The uploaded CSV database is approximately 200 MB. A lot of file storage solution charges you based on file read or egress traffic or at least they limit reading and download. Every rule, that uses this file is going to download/read the CSV during each execution. This can quickly add up and generate some costs. If you can store the data somewhere where this is acceptable, then you won’t have a problem with this.

When you process the file in PowerShell you have to load it into memory, which is again 200 MB. My intial code - the one you can find in this post - even went up to 5 GB of memory during its execution. The optimized one on GitLab is much better. And some of the serverless coding functions charge you based on memory. So again, this can introduce some unexpected costs. On the other hand, this processing only must be done a few times per week tops.

Update 11/02/2022: There is also an option in the externaldata operator to use zip files. This means instead of the raw 200 MB CSV file you can just upload a 30 MB zip file with the CSV in it, and Sentinel can still handle it. If you have a limit on downloads, you can use this to allow 10x as much download than you have with the normal CSV files. To do this, just zip the CSV file, upload it, and change the relevant code to this (format=“csv”, zipPattern="*.csv").

To be continued

Even though the solution above is a working - and might I say a well-working - one, there are still other options with their own benefits. I’m going to explore another way to solve the geolocation enrichment problem in my next blog post.

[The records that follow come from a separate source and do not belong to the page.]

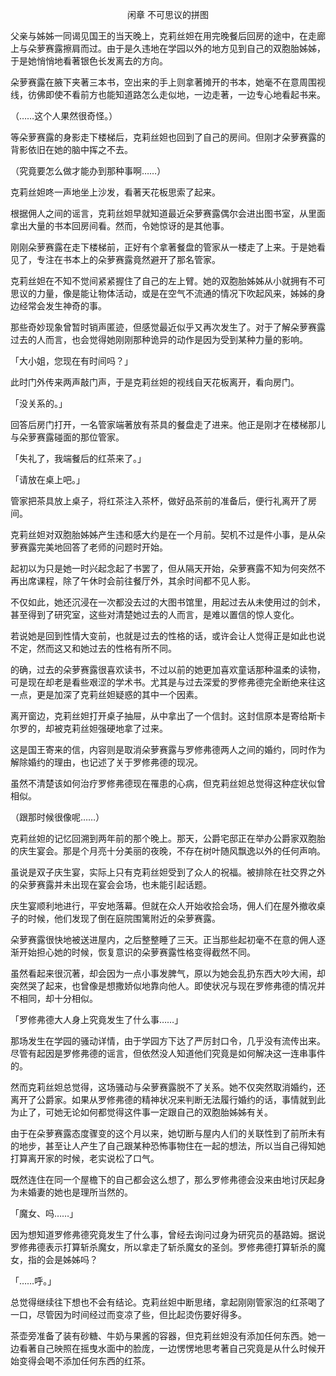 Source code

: <p align="center">闲章 不可思议的拼图</p>

父亲与姊姊一同谒见国王的当天晚上，克莉丝妲在用完晚餐后回房的途中，在走廊上与朵萝赛露擦肩而过。由于是久违地在学园以外的地方见到自己的双胞胎姊姊，于是她悄悄地看著银色长发离去的方向。

朵萝赛露在腋下夹著三本书，空出来的手上则拿著摊开的书本，她毫不在意周围视线，彷佛即使不看前方也能知道路怎么走似地，一边走著，一边专心地看起书来。

（……这个人果然很奇怪。）

等朵萝赛露的身影走下楼梯后，克莉丝妲也回到了自己的房间。但刚才朵萝赛露的背影依旧在她的脑中挥之不去。

（究竟要怎么做才能办到那种事啊……）

克莉丝妲咚一声地坐上沙发，看著天花板思索了起来。

根据佣人之间的谣言，克莉丝妲早就知道最近朵萝赛露偶尔会进出图书室，从里面拿出大量的书本回房间看。然而，令她惊讶的是其他事。

刚刚朵萝赛露在走下楼梯前，正好有个拿著餐盘的管家从一楼走了上来。于是她看见了，专注在书本上的朵萝赛露竟然避开了那名管家。

克莉丝妲在不知不觉间紧紧握住了自己的左上臂。她的双胞胎姊姊从小就拥有不可思议的力量，像是能让物体活动，或是在空气不流通的情况下吹起风来，姊姊的身边经常会发生神奇的事。

那些奇妙现象曾暂时销声匿迹，但感觉最近似乎又再次发生了。对于了解朵萝赛露过去的人而言，也会觉得她刚刚那种诡异的动作是因为受到某种力量的影响。

「大小姐，您现在有时间吗？」

此时门外传来两声敲门声，于是克莉丝妲的视线自天花板离开，看向房门。

「没关系的。」

回答后房门打开，一名管家端著放有茶具的餐盘走了进来。他正是刚才在楼梯那儿与朵萝赛露碰面的那位管家。

「失礼了，我端餐后的红茶来了。」

「请放在桌上吧。」

管家把茶具放上桌子，将红茶注入茶杯，做好品茶前的准备后，便行礼离开了房间。

克莉丝妲对双胞胎姊姊产生违和感大约是在一个月前。契机不过是件小事，是从朵萝赛露完美地回答了老师的问题时开始。

起初以为只是她一时兴起念起了书罢了，但从隔天开始，朵萝赛露不知为何突然不再出席课程，除了午休时会前往餐厅外，其余时间都不见人影。

不仅如此，她还沉浸在一次都没去过的大图书馆里，用起过去从未使用过的剑术，甚至得到了研究室，这些对清楚她过去的人而言，是难以置信的惊人变化。

若说她是回到性情大变前，也就是过去的性格的话，或许会让人觉得正是如此也说不定，然而这又和她过去的性格有所不同。

的确，过去的朵萝赛露很喜欢读书，不过以前的她更加喜欢童话那种温柔的读物，可是现在却老是看些艰涩的学术书。尤其是与过去深爱的罗修弗德完全断绝来往这一点，更是加深了克莉丝妲疑惑的其中一个因素。

离开窗边，克莉丝妲打开桌子抽屉，从中拿出了一个信封。这封信原本是寄给斯卡尔罗的，却被克莉丝妲强硬地拿了过来。

这是国王寄来的信，内容则是取消朵萝赛露与罗修弗德两人之间的婚约，同时作为解除婚约的理由，也记述了关于罗修弗德的现况。

虽然不清楚该如何治疗罗修弗德现在罹患的心病，但克莉丝妲总觉得这种症状似曾相似。

（跟那时候很像呢……）

克莉丝妲的记忆回溯到两年前的那个晚上。那天，公爵宅邸正在举办公爵家双胞胎的庆生宴会。那是个月亮十分美丽的夜晚，不存在树叶随风飘逸以外的任何声响。

虽说是双子庆生宴，实际上只有克莉丝妲受到了众人的祝福。被排除在社交界之外的朵萝赛露并未出现在宴会会场，也未能引起话题。

庆生宴顺利地进行，平安地落幕。但就在众人开始收拾会场，佣人们在屋外撤收桌子的时候，他们发现了倒在庭院围篱附近的朵萝赛露。

朵萝赛露很快地被送进屋内，之后整整睡了三天。正当那些起初毫不在意的佣人逐渐开始担心她的时候，恢复意识的朵萝赛露性格变得截然不同。

虽然看起来很沉著，却会因为一点小事发脾气，原以为她会乱扔东西大吵大闹，却突然哭了起来，也曾像是想撒娇似地靠向他人。即使状况与现在罗修弗德的情况并不相同，却十分相似。

「罗修弗德大人身上究竟发生了什么事……」

那场发生在学园的骚动详情，由于学园方下达了严厉封口令，几乎没有流传出来。尽管有起因是罗修弗德的谣言，但依然没人知道他们究竟是如何解决这一连串事件的。

然而克莉丝妲总觉得，这场骚动与朵萝赛露脱不了关系。她不仅突然取消婚约，还离开了公爵家。如果从罗修弗德的精神状况来判断无法履行婚约的话，事情就到此为止了，可她无论如何都觉得这件事一定跟自己的双胞胎姊姊有关。

由于在朵萝赛露态度骤变的这个月以来，她切断与屋内人们的关联性到了前所未有的地步，甚至让人产生了自己跟某种恐怖事物住在一起的想法，所以当自己得知她打算离开家的时候，老实说松了口气。

既然连住在同一个屋檐下的自己都会这么想了，那么罗修弗德会没来由地讨厌起身为未婚妻的她也是理所当然的。

「魔女、吗……」

因为想知道罗修弗德究竟发生了什么事，曾经去询问过身为研究员的基路姆。据说罗修弗德表示打算斩杀魔女，所以拿走了斩杀魔女的圣剑。罗修弗德打算斩杀的魔女，指的会是姊姊吗？

「……呼。」

总觉得继续往下想也不会有结论。克莉丝妲中断思绪，拿起刚刚管家泡的红茶喝了一口，尽管因为时间经过而变凉了些，但比起烫伤要好得多。

茶壶旁准备了装有砂糖、牛奶与果酱的容器，但克莉丝妲没有添加任何东西。她一边看著自己映照在摇曳水面中的脸庞，一边愣愣地思考著自己究竟是从什么时候开始变得会喝不添加任何东西的红茶。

Until then and until MS does not provide a built-in way for IP geolocation enrichment, feel free to use the solution above.

Update 2022-05-27

I used this solution instead of the ipv4_lookup plugin because that plugin was really slow in case of huge IP database files. My database file contained around 3 million entries, while ipv4_lookup was designed to work well with smaller files like 100k entries. Also, ipv4_lookup does not work with IPv6 addresses.

Unfortunately, since then Microsoft has made some changes in Sentinel and now this query is not working anymore. Previously, this code finished in less than 10 seconds with 100k entries in a table and 3 million entries in my geo database. But now with way less entries in the table, it is terminated after 5-10 seconds of execution due to high resource usage.